Monday, March 21, 2011

The Value of a Fan

Can you measure the value of a friendship -- or better yet a fan-ship? Poetic pens will likely claim that it cannot be done, but many public relations practitioners are trying to find a way. Friendships online -- translated as Facebook “likes” and Twitter followers -- can have a real and meaningful impact on brands. So they must have an approximate, tangible value, right?

This is a question the industry is wrestling with and something we will have to answer soon. Some are already attempting answers, as two social media companies recently revealed their own calculations for “the value of a fan.”
  • According to research by Syncapse Corp., the total average value of a Facebook fan to a company is $136.38. This takes into account how much, on average, each fan spends with the company over the course of a year, how many sales they encourage by word of mouth and the cost that goes into soliciting and maintaining the relationship. For instance, the study suggests that that someone who has “liked” a brand may spend an average of $71.84 more each year on that brand’s products or services than will someone who has not “liked” it on Facebook. The upside to this theory is the vast amount of specific data it incorporates. However, the numbers are based on some of the best known brands and don’t account for how consumable a product is or how the value translates for smaller brands. Read the white paper here.

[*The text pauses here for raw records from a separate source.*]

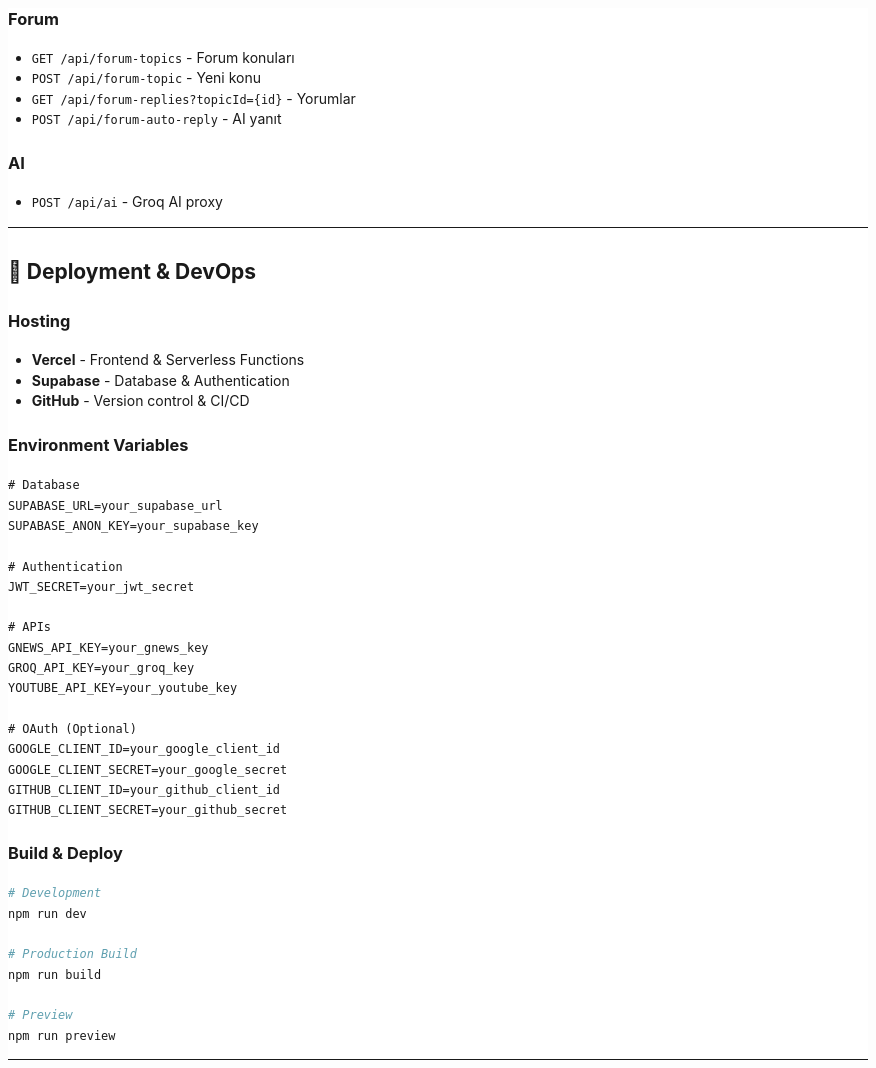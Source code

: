 ### **Forum**
- `GET /api/forum-topics` - Forum konuları
- `POST /api/forum-topic` - Yeni konu
- `GET /api/forum-replies?topicId={id}` - Yorumlar
- `POST /api/forum-auto-reply` - AI yanıt

### **AI**
- `POST /api/ai` - Groq AI proxy

---

## 🚀 Deployment & DevOps

### **Hosting**
- **Vercel** - Frontend & Serverless Functions
- **Supabase** - Database & Authentication
- **GitHub** - Version control & CI/CD

### **Environment Variables**
```env
# Database
SUPABASE_URL=your_supabase_url
SUPABASE_ANON_KEY=your_supabase_key

# Authentication
JWT_SECRET=your_jwt_secret

# APIs
GNEWS_API_KEY=your_gnews_key
GROQ_API_KEY=your_groq_key
YOUTUBE_API_KEY=your_youtube_key

# OAuth (Optional)
GOOGLE_CLIENT_ID=your_google_client_id
GOOGLE_CLIENT_SECRET=your_google_secret
GITHUB_CLIENT_ID=your_github_client_id
GITHUB_CLIENT_SECRET=your_github_secret
```

### **Build & Deploy**
```bash
# Development
npm run dev

# Production Build
npm run build

# Preview
npm run preview
```

---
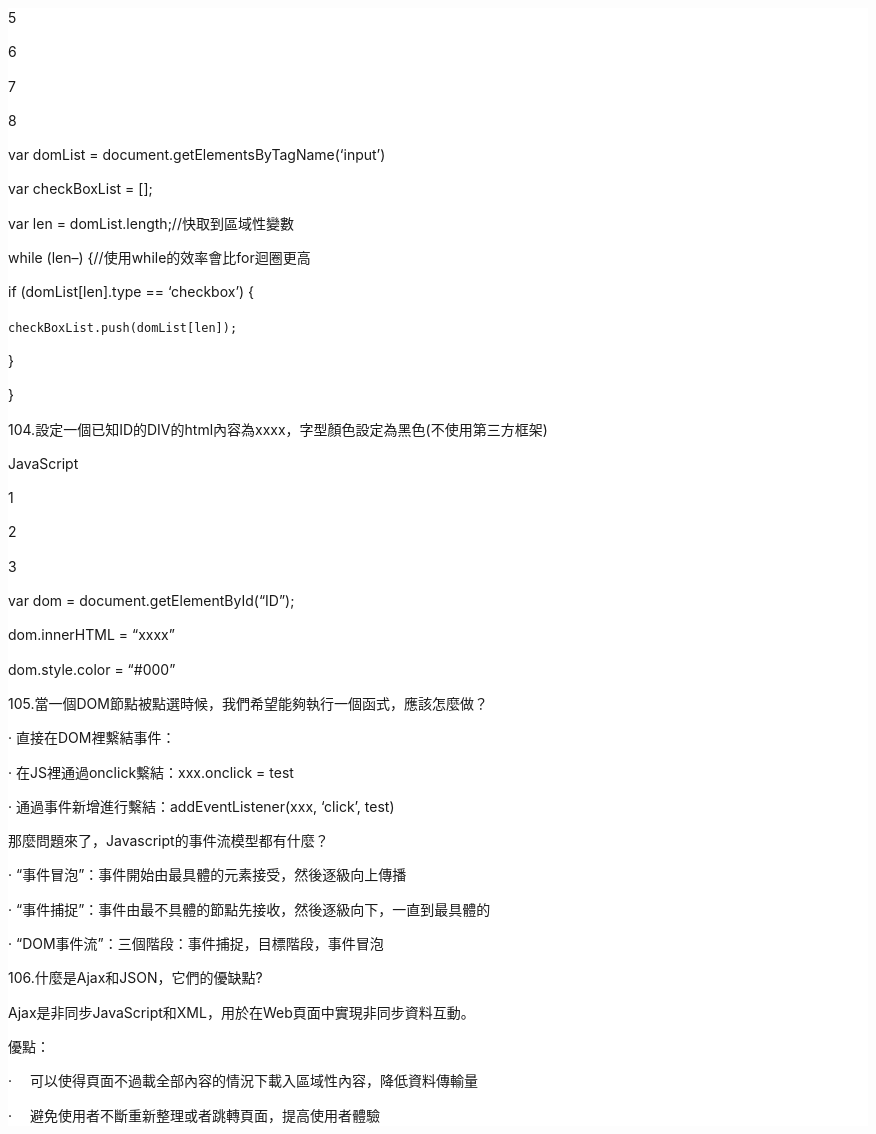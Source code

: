 5

6

7

8

var domList = document.getElementsByTagName(‘input’)

var checkBoxList = [];

var len = domList.length;//快取到區域性變數

while (len–) {//使用while的效率會比for迴圈更高

if (domList[len].type == ‘checkbox’) {

    checkBoxList.push(domList[len]);

}

}

104.設定一個已知ID的DIV的html內容為xxxx，字型顏色設定為黑色(不使用第三方框架)

JavaScript

1

2

3

var dom = document.getElementById(“ID”);

dom.innerHTML = “xxxx”

dom.style.color = “#000”

105.當一個DOM節點被點選時候，我們希望能夠執行一個函式，應該怎麼做？

·         直接在DOM裡繫結事件：<div onclick=”test()”></div>

·         在JS裡通過onclick繫結：xxx.onclick = test

·         通過事件新增進行繫結：addEventListener(xxx, ‘click’, test)

那麼問題來了，Javascript的事件流模型都有什麼？

·        “事件冒泡”：事件開始由最具體的元素接受，然後逐級向上傳播

·        “事件捕捉”：事件由最不具體的節點先接收，然後逐級向下，一直到最具體的

·        “DOM事件流”：三個階段：事件捕捉，目標階段，事件冒泡

106.什麼是Ajax和JSON，它們的優缺點?

Ajax是非同步JavaScript和XML，用於在Web頁面中實現非同步資料互動。

優點：

·        　可以使得頁面不過載全部內容的情況下載入區域性內容，降低資料傳輸量

·        　避免使用者不斷重新整理或者跳轉頁面，提高使用者體驗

  • Virtue’s approach to “value” tells a different tale. Virtue, a social media software provider, assesses a Facebook page’s value based on the number of fans and asserts that a page with 1 million fans is worth $3.6 million, which equates to a worth of $3.60 dollars per fan. This theory is much like the traditional advertising equivalency translated into social media, and could offer a safer bet for social media values, but it doesn’t account for the engagement aspect of a social space, or the fact that brand followers can block or sort out content, which would directly affect the ultimate value. Take a deeper look at Virtue’s approach here.

So now the question is: do you buy it? The theory that we can create a value for social media interactions is disputed as a slippery and inexact slope. Both of the above calculations have issues, but they are a good place to start a conversation. And while the industry is talking about how to quantify social media, maybe this is the time to begin a conversation with your clients as well. After all, the value of any friendship depends on what you want to get out of it, so ask your teams and your clients -- what do we want our fans to say, do, remember or espouse?

The value of a fan-ship -- like a great editorial placement -- may indeed be “priceless,” but providing an accurate estimate of the worth of both will be an important part of successful PR in 2011.